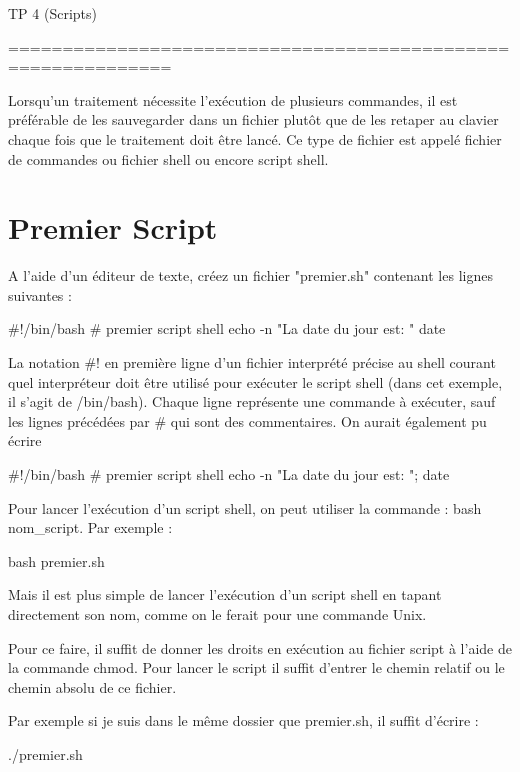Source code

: \documentclass[10pt,a4paper]{article}
\begin{document}
\begin{center}
\huge{TP 4 (Scripts)}
\end{center}
=============================================================

Lorsqu’un traitement nécessite l’exécution de plusieurs commandes, il est préférable de les sauvegarder dans un fichier plutôt que de les retaper au clavier chaque fois que le traitement doit être lancé. Ce type de fichier est appelé fichier de commandes ou fichier shell ou
encore script shell.

\section{Premier Script}


A l’aide d’un éditeur de texte, créez un fichier "premier.sh" contenant les lignes suivantes :
\begin{mylisting}
#!/bin/bash
# premier script shell
echo -n "La date du jour est: " date
\end{mylisting}

La notation \#! en première ligne d'un fichier interprété précise au shell courant quel interpréteur doit être utilisé pour exécuter le script shell (dans cet exemple, il s’agit de /bin/bash). Chaque ligne représente une commande à exécuter, sauf les lignes précédées par \# qui sont des commentaires. On aurait également pu écrire
\begin{mylisting}
  #!/bin/bash
  # premier script shell
  echo -n "La date du jour est: "; date    
\end{mylisting}

Pour lancer l’exécution d’un script shell, on peut utiliser la commande : bash nom\_script.
Par exemple :
\begin{mylisting}
  bash premier.sh  
\end{mylisting}


Mais il est plus simple de lancer l’exécution d’un script shell en
tapant directement son nom, comme on le ferait pour une commande
Unix. 

Pour ce faire, il suffit de donner les droits en exécution au fichier script à l'aide de la commande chmod. Pour lancer le script il suffit d'entrer le chemin relatif ou le chemin absolu de ce fichier.

Par exemple si je suis dans le même dossier que premier.sh, il suffit d'écrire :
\begin{mylisting}
  ./premier.sh  
\end{mylisting}
\end{document}
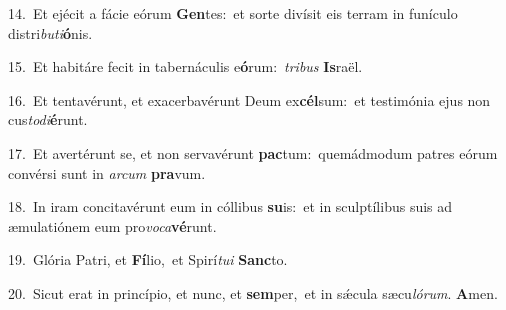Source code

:{\numbfont\textcolor{\numbcolor}{14.}}~Et ejécit a fácie eórum \textbf{Gen}\-tes:~\star et sorte divísit eis terram in funículo distri\-\textit{bu}\-\textit{ti}\textbf{ó}nis.\par
{\numbfont\textcolor{\numbcolor}{15.}}~Et habitáre fecit in tabernáculis e\-\textbf{ó}\-rum:~\star \textit{tri}\-\textit{bus} \textbf{Is}\-raël.\par
{\numbfont\textcolor{\numbcolor}{16.}}~Et tentavérunt, et exacerbavérunt Deum ex\-\textbf{cél}\-sum:~\star et testimónia ejus non cus\-\textit{to}\-\textit{di}\textbf{é}runt.\par
{\numbfont\textcolor{\numbcolor}{17.}}~Et avertérunt se, et non servavérunt \textbf{pac}\-tum:~\star quemádmodum patres eórum convérsi sunt in \textit{ar}\-\textit{cum} \textbf{pra}\-vum.\par
{\numbfont\textcolor{\numbcolor}{18.}}~In iram concitavérunt eum in cóllibus \textbf{su}\-is:~\star et in sculptílibus suis ad æmulatiónem eum pro\-\textit{vo}\-\textit{ca}\textbf{vé}runt.\par
{\numbfont\textcolor{\numbcolor}{19.}}~Glória Patri, et \textbf{Fí}\-lio,~\star et Spirí\-\textit{tu}\-\textit{i} \textbf{Sanc}\-to.\par
{\numbfont\textcolor{\numbcolor}{20.}}~Sicut erat in princípio, et nunc, et \textbf{sem}\-per,~\star et in sǽcula sæcu\-\textit{ló}\-\textit{rum}. \textbf{A}\-men.\par
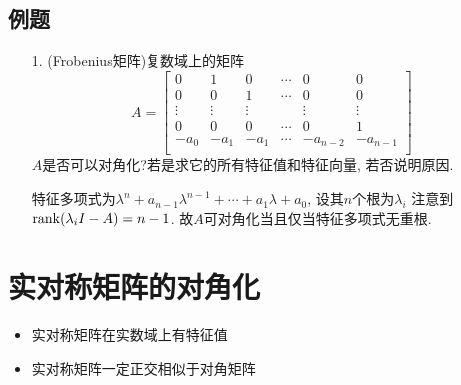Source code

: \subsection*{例题}
\begin{itemize}
	\item[1.] (Frobenius矩阵)复数域上的矩阵
	\begin{equation}
	\nonumber
	A = \begin{bmatrix}
		0& 1& 0& \cdots& 0& 0\\
		0& 0& 1& \cdots& 0& 0\\
		\vdots& \vdots& \vdots& & \vdots& \vdots\\
		0& 0& 0& \cdots& 0& 1\\
	   -a_0& -a_1& -a_1& \cdots& -a_{n-2}& -a_{n-1}\\
	\end{bmatrix}
	\end{equation}
	$A$是否可以对角化?若是求它的所有特征值和特征向量, 若否说明原因.
	\begin{solution}
		特征多项式为$\lambda^{n} + a_{n-1}\lambda^{n-1} +\cdots + a_1 \lambda +a_0$, 设其$n$个根为$\lambda_i$
		注意到$\mathrm{rank}(\lambda_i I - A) = n-1$. 故$A$可对角化当且仅当特征多项式无重根.
	\end{solution}
	\vspace{2cm}
\end{itemize}

\section{实对称矩阵的对角化}
\begin{itemize}
\item 实对称矩阵在实数域上有特征值
\item 实对称矩阵一定正交相似于对角矩阵
\end{itemize}

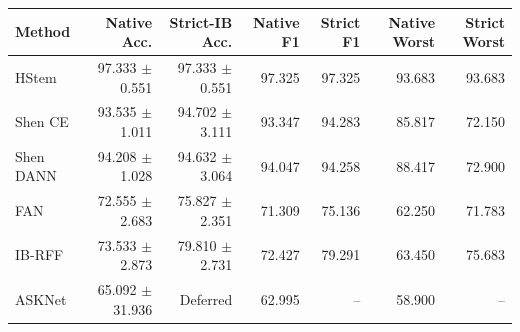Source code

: \begin{tabular}{lrrrrrr}
\toprule Method & Native Acc. & Strict-IB Acc. & Native F1 & Strict F1 & Native Worst & Strict Worst\\ \midrule
HStem & 97.333 $\pm$ 0.551 & 97.333 $\pm$ 0.551 & 97.325 & 97.325 & 93.683 & 93.683 \\
Shen CE & 93.535 $\pm$ 1.011 & 94.702 $\pm$ 3.111 & 93.347 & 94.283 & 85.817 & 72.150 \\
Shen DANN & 94.208 $\pm$ 1.028 & 94.632 $\pm$ 3.064 & 94.047 & 94.258 & 88.417 & 72.900 \\
FAN & 72.555 $\pm$ 2.683 & 75.827 $\pm$ 2.351 & 71.309 & 75.136 & 62.250 & 71.783 \\
IB-RFF & 73.533 $\pm$ 2.873 & 79.810 $\pm$ 2.731 & 72.427 & 79.291 & 63.450 & 75.683 \\
ASKNet & 65.092 $\pm$ 31.936 & Deferred & 62.995 & -- & 58.900 & -- \\
\bottomrule\end{tabular}
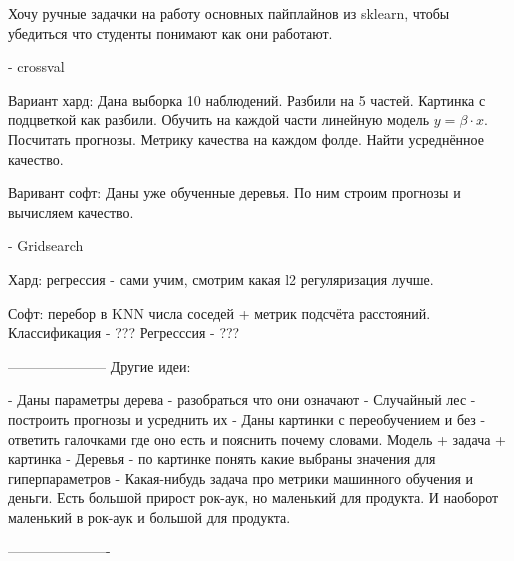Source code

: 
Хочу ручные задачки на работу основных пайплайнов из sklearn, чтобы убедиться что студенты понимают как они работают. 



- crossval 

Вариант хард:  Дана выборка 10 наблюдений. Разбили на 5 частей. Картинка с подцветкой как разбили. Обучить на каждой части линейную модель $y = \beta \cdot x.$ Посчитать прогнозы. Метрику качества на каждом фолде. Найти усреднённое качество. 

Варивант софт:  Даны уже обученные деревья. По ним строим прогнозы и вычисляем качество.  


- Gridsearch

Хард:  регрессия - сами учим, смотрим какая l2 регуляризация лучше. 

Софт:  перебор в KNN числа соседей + метрик подсчёта расстояний. Классификация - ??? Регресссия - ??? 

---------------------
Другие идеи:

- Даны параметры дерева - разобраться что они означают
- Случайный лес - построить прогнозы и усреднить их
- Даны картинки с переобучением и без - ответить галочками где оно есть и пояснить почему словами. Модель + задача + картинка
- Деревья - по картинке понять какие выбраны значения для гиперпараметров - Какая-нибудь задача про метрики машинного обучения и деньги. Есть большой прирост рок-аук, но маленький для продукта. И наоборот маленький в рок-аук и большой для продукта. 

----------------------



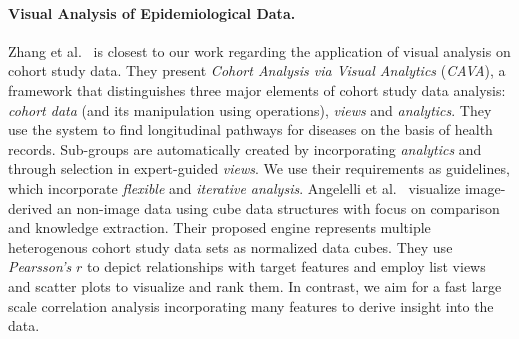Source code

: \documentclass[journal]{style/vgtc} 			          %
\begin{document}
\paragraph{Visual Analysis of Epidemiological Data.}
Zhang et al.~\cite{Zhang2014, Gotz2014} is closest to our work regarding the application of visual analysis on cohort study data.
They present \emph{Cohort Analysis via Visual Analytics} (\emph{CAVA}), a framework that distinguishes three major elements of cohort study data analysis: \emph{cohort data} (and its manipulation using operations), \emph{views} and \emph{analytics}.
They use the system to find longitudinal pathways for diseases on the basis of health records.
Sub-groups are automatically created by incorporating \emph{analytics} and through selection in expert-guided \emph{views}.
We use their requirements as guidelines, which incorporate \emph{flexible} and \emph{iterative analysis}. %
Angelelli et al.~\cite{Angelelli} visualize image-derived an non-image data using cube data structures with focus on comparison and knowledge extraction.
Their proposed engine represents multiple heterogenous cohort study data sets as normalized data cubes.
They use \emph{Pearsson's} $r$ to depict relationships with target features and employ list views and scatter plots to visualize and rank them.
In contrast, we aim for a fast large scale correlation analysis incorporating many features to derive insight into the data.
\end{document}
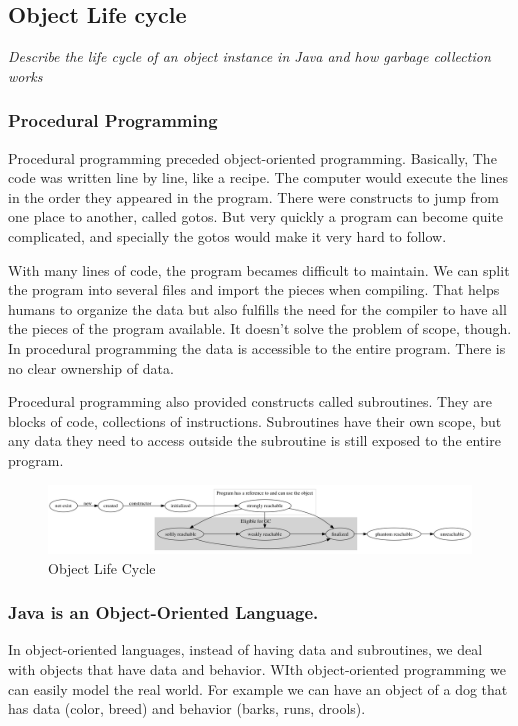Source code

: \subsection{Object Life cycle}
\begin{center}\textit{Describe the life cycle of an object instance in Java and how garbage collection works}\end{center}

\subsubsection{Procedural Programming} 
Procedural programming preceded object-oriented programming. Basically, The code was written line by line, like a recipe. The computer would execute the lines in the order they appeared in the program. There were constructs to jump from one place to another, called gotos. But very quickly a program can become quite complicated, and specially the gotos would make it very hard to follow. 

With many lines of code, the program becames difficult to maintain. We can split the program into several files and import the pieces when compiling. That helps humans to organize the data but also fulfills the need for the compiler to have all the pieces of the program available. It doesn't solve the problem of scope, though. In procedural programming the data is accessible to the entire program. There is no clear ownership of data.

Procedural programming also provided constructs called subroutines. They are blocks of code, collections of instructions. Subroutines have their own scope, but any data they need to access outside the subroutine is still exposed to the entire program.

\begin{figure}[!htp]\centering %
\includegraphics[width=\textwidth]{object-life-cycle.png}
\caption{Object Life Cycle}
\label{fig:object-life-cycle}
\end{figure}

\subsubsection{Java is an Object-Oriented Language.} In object-oriented languages, instead of having data and subroutines, we deal with objects that have data and behavior. WIth object-oriented programming we can easily model the real world. For example we can have an object of a dog that has data (color, breed) and behavior (barks, runs, drools). 

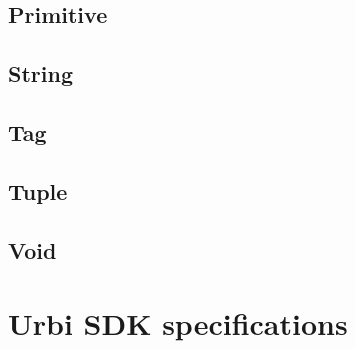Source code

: \documentclass[openright,twoside,12pt]{report}
\newcommand{\urbi}{Urbi\xspace}
\begin{document}
\section{Primitive}
\section{String}
\section{Tag}
\section{Tuple}
\section{Void}
\label{sect:std-void}

\chapter{\urbi SDK specifications}

\end{document}
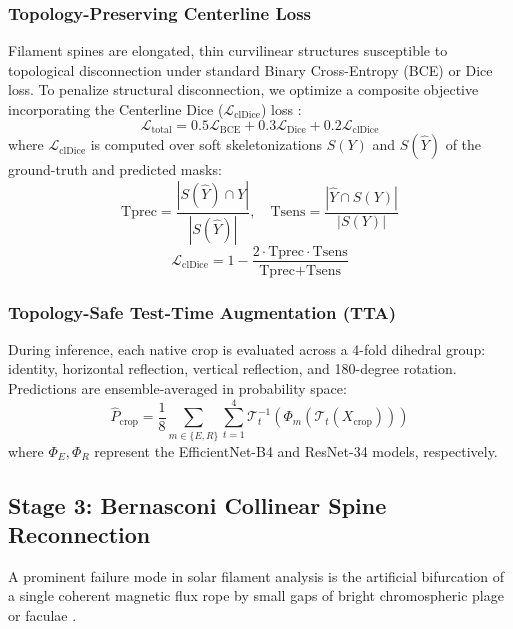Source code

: \documentclass[conference]{IEEEtran}
\begin{document}
\subsubsection{Topology-Preserving Centerline Loss}
Filament spines are elongated, thin curvilinear structures susceptible to topological disconnection under standard Binary Cross-Entropy (BCE) or Dice loss. To penalize structural disconnection, we optimize a composite objective incorporating the Centerline Dice ($\mathcal{L}_{\text{clDice}}$) loss \cite{shit2021cldice}:
\begin{equation}
\mathcal{L}_{\text{total}} = 0.5 \mathcal{L}_{\text{BCE}} + 0.3 \mathcal{L}_{\text{Dice}} + 0.2 \mathcal{L}_{\text{clDice}}
\end{equation}
where $\mathcal{L}_{\text{clDice}}$ is computed over soft skeletonizations $S(Y)$ and $S(\hat{Y})$ of the ground-truth and predicted masks:
\begin{equation}
\text{Tprec} = \frac{|S(\hat{Y}) \cap Y|}{|S(\hat{Y})|}, \quad \text{Tsens} = \frac{|\hat{Y} \cap S(Y)|}{|S(Y)|}
\end{equation}
\begin{equation}
\mathcal{L}_{\text{clDice}} = 1 - \frac{2 \cdot \text{Tprec} \cdot \text{Tsens}}{\text{Tprec} + \text{Tsens}}
\end{equation}

\subsubsection{Topology-Safe Test-Time Augmentation (TTA)}
During inference, each native crop is evaluated across a 4-fold dihedral group: identity, horizontal reflection, vertical reflection, and 180-degree rotation. Predictions are ensemble-averaged in probability space:
\begin{equation}
\hat{P}_{\text{crop}} = \frac{1}{8} \sum_{m \in \{E, R\}} \sum_{t=1}^4 \mathcal{T}_t^{-1} \left( \Phi_m(\mathcal{T}_t(X_{\text{crop}})) \right)
\end{equation}
where $\Phi_E, \Phi_R$ represent the EfficientNet-B4 and ResNet-34 models, respectively.

\subsection{Stage 3: Bernasconi Collinear Spine Reconnection}
A prominent failure mode in solar filament analysis is the artificial bifurcation of a single coherent magnetic flux rope by small gaps of bright chromospheric plage or faculae \cite{bernasconi2005}. 
\end{document}
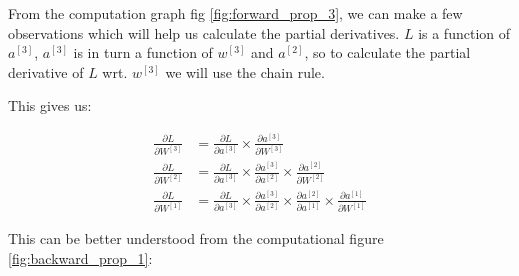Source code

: From the computation graph fig \ref{fig:forward_prop_3}, we can make a few observations which will help us calculate the partial derivatives. $L$ is a function of $a^{[3]}$, $a^{[3]}$ is in turn a function of $w^{[3]}$ and $a^{[2]}$, so to calculate the partial derivative of $L$ wrt. $w^{[3]}$ we will use the chain rule.

This gives us:

\begin{equation} \label{eq:backward_prop_2}
\begin{split}
    \frac{\partial L}{\partial W^{[3]}} &=  \frac{\partial L}{\partial a^{[3]}} \times \frac{\partial a^{[3]}}{\partial W^{[3]}}\\
    \frac{\partial L}{\partial W^{[2]}} &=  \frac{\partial L}{\partial a^{[3]}} \times \frac{\partial a^{[3]}}{\partial a^{[2]}} \times \frac{\partial a^{[2]}}{\partial W^{[2]}}\\
    \frac{\partial L}{\partial W^{[1]}} &=  \frac{\partial L}{\partial a^{[3]}} \times \frac{\partial a^{[3]}}{\partial a^{[2]}} \times \frac{\partial a^{[2]}}{\partial a^{[1]}} \times \frac{\partial a^{[1]}}{\partial W^{[1]}}
\end{split}
\end{equation}

This can be better understood from the computational figure \ref{fig:backward_prop_1}:


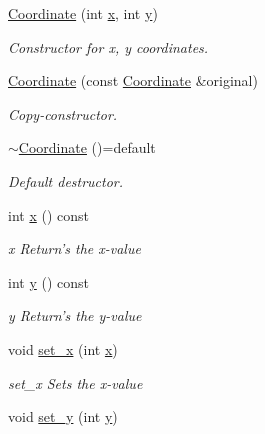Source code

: \begin{DoxyCompactItemize}
\item 
\hyperlink{class_course_1_1_coordinate_af56be76acaf9917f2d1f35cf4ccfbc93}{Coordinate} (int \hyperlink{class_course_1_1_coordinate_a9f680313ef06841f93bd2529dec3ca6b}{x}, int \hyperlink{class_course_1_1_coordinate_aa5bbd123925fc7af30d61b4f11a249d1}{y})
\begin{DoxyCompactList}\small\item\em Constructor for x, y coordinates. \end{DoxyCompactList}\item 
\hyperlink{class_course_1_1_coordinate_a18c82259eeef1cb5b3cd6e90d74ba400}{Coordinate} (const \hyperlink{class_course_1_1_coordinate}{Coordinate} \&original)
\begin{DoxyCompactList}\small\item\em Copy-\/constructor. \end{DoxyCompactList}\item 
\hyperlink{class_course_1_1_coordinate_a3215c67e9fd4af40dd7682f45103777c}{$\sim$\-Coordinate} ()=default
\begin{DoxyCompactList}\small\item\em Default destructor. \end{DoxyCompactList}\item 
int \hyperlink{class_course_1_1_coordinate_a9f680313ef06841f93bd2529dec3ca6b}{x} () const 
\begin{DoxyCompactList}\small\item\em x Return's the x-\/value \end{DoxyCompactList}\item 
int \hyperlink{class_course_1_1_coordinate_aa5bbd123925fc7af30d61b4f11a249d1}{y} () const 
\begin{DoxyCompactList}\small\item\em y Return's the y-\/value \end{DoxyCompactList}\item 
void \hyperlink{class_course_1_1_coordinate_a077dc894b96ff793ede666ca3b4c6dc2}{set\-\_\-x} (int \hyperlink{class_course_1_1_coordinate_a9f680313ef06841f93bd2529dec3ca6b}{x})
\begin{DoxyCompactList}\small\item\em set\-\_\-x Sets the x-\/value \end{DoxyCompactList}\item 
void \hyperlink{class_course_1_1_coordinate_a0308c942bb50d59a216877be0be2599b}{set\-\_\-y} (int \hyperlink{class_course_1_1_coordinate_aa5bbd123925fc7af30d61b4f11a249d1}{y})

\end{DoxyCompactItemize}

■ ■ ■ ■ ■

▶ [Exercise directions]: Pull out every line in the material above where "split" occurs.

▶ [Answer box]:
With many lines of code, the program becames difficult to maintain. We can split the program into several files and import the pieces when compiling. That helps humans to organize the data but also fulfills the need for the compiler to have all the pieces of the program available. It doesn't solve the problem of scope, though. In procedural programming the data is accessible to the entire program. There is no clear ownership of data.
\begin{split}
\end{split}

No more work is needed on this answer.